Their marching orders must be upsell, upsell, upsell and I guess the same with the USPS.
 
I've had more trouble with FedEx ground than with UPS. But then, we became rather friendly with our old UPS driver. He would sometimes see us in town and say "Thank God!" and bring us a package or he would just stop to say "Hi" and ask how were were doing. He gave condolences when my father died. He also thanked us for letting him drop the packages off at a friend's house so he wouldn't have to drive out on our bumpy unpaved road. Sadly the friends no longer live at that house and they have a new driver.

Anyway, it turns out that the people in Lake Charles printed up a map sticker and stuck it on the package showing my address in the middle of an intersection somewhere that wasn't even in the right Parish (County) much less the right town. When I gave instructions to the driver and then to the people at his "base" they realized where the area was.
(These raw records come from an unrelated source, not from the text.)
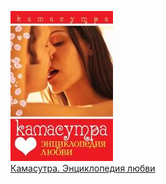 ![](Камасутра.%20Энциклопедия%20любви.jpg)  
[Камасутра. Энциклопедия любви](Камасутра.%20Энциклопедия%20любви.md)
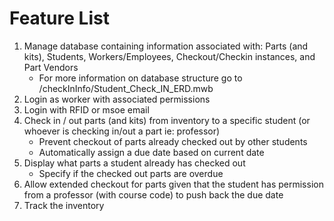 # Feature List #

1. Manage database containing information associated with: Parts (and kits), Students, Workers/Employees, Checkout/Checkin instances, and Part Vendors
    - For more information on database structure go to /checkInInfo/Student_Check_IN_ERD.mwb
2. Login as worker with associated permissions
3. Login with RFID or msoe email
4. Check in / out parts (and kits) from inventory to a specific student (or whoever is checking in/out a part ie: professor)
    - Prevent checkout of parts already checked out by other students
    - Automatically assign a due date based on current date
5. Display what parts a student already has checked out
   - Specify if the checked out parts are overdue
6. Allow extended checkout for parts given that the student has permission from a professor (with course code) to push back the due date
7. Track the inventory 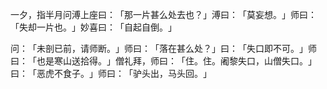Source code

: 一夕，指半月问溥上座曰：​「那一片甚么处去也？​」溥曰：​「莫妄想。​」师曰：​「失却一片也。​」妙喜曰：​「自起自倒。​」

问：​「未剖已前，请师断。​」师曰：​「落在甚么处？​」曰：​「失口即不可。​」师曰：​「也是寒山送拾得。​」僧礼拜，师曰：​「住。住。阇黎失口，山僧失口。​」曰：​「恶虎不食子。​」师曰：​「驴头出，马头回。​」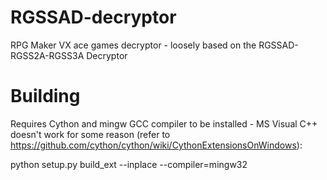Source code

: # RGSSAD-decryptor
RPG Maker VX ace games decryptor - loosely based on the RGSSAD-RGSS2A-RGSS3A Decryptor

# Building

Requires Cython and mingw GCC compiler to be installed - MS Visual C++ doesn't work for some reason (refer to https://github.com/cython/cython/wiki/CythonExtensionsOnWindows):

python setup.py build_ext --inplace --compiler=mingw32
I wasn't able to wait at home as I had to go pick up my housemate from work. So the driver called and my brother told him I was at Pizza Hut and described the car. While I was waiting for my friend to come out, an exhausted guy drenched in sweat walked up and said he was "the Fedex guy" and he had my package. When I saw the map I said "WTF? No wonder you got lost!"
I'm going to have to e-mail Fedex a map or something bc I don't know how they thought that my house was in Evangeline Parish. They couldn't have google mapped it?
 
I know this is an old thread and I've been necroing a few threads, but I noticed the pictures are gone from the thread and don't know how to get them back. But, after studying electrical a bit more, I had an idea and wanted to run it by people.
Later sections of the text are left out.